━━━━━ Supplied entries

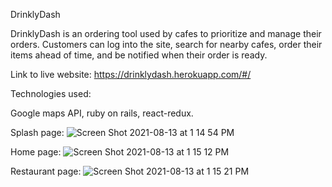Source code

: DrinklyDash

DrinklyDash is an ordering tool used by cafes to prioritize and manage their orders. Customers can log into the site, search for nearby cafes, order their items ahead of time, and be notified when their order is ready.

Link to live website: https://drinklydash.herokuapp.com/#/

Technologies used:

Google maps API, ruby on rails, react-redux.

Splash page:
![Screen Shot 2021-08-13 at 1 14 54 PM](https://user-images.githubusercontent.com/82074442/129397101-096acfb0-9655-4f9d-9f14-cfcd87bf7c27.png)

Home page:
![Screen Shot 2021-08-13 at 1 15 12 PM](https://user-images.githubusercontent.com/82074442/129397117-d7245928-83a1-4ef5-9bea-b7283642b27b.png)

Restaurant page: 
![Screen Shot 2021-08-13 at 1 15 21 PM](https://user-images.githubusercontent.com/82074442/129397140-726ec9e5-c7cc-4751-8c30-68f9818c52ce.png)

━━━━━━━━━━

▶ Directions for this task
If a line in the entries above contains the word "user", count it, and give only the final number.

▶ Exercise response
3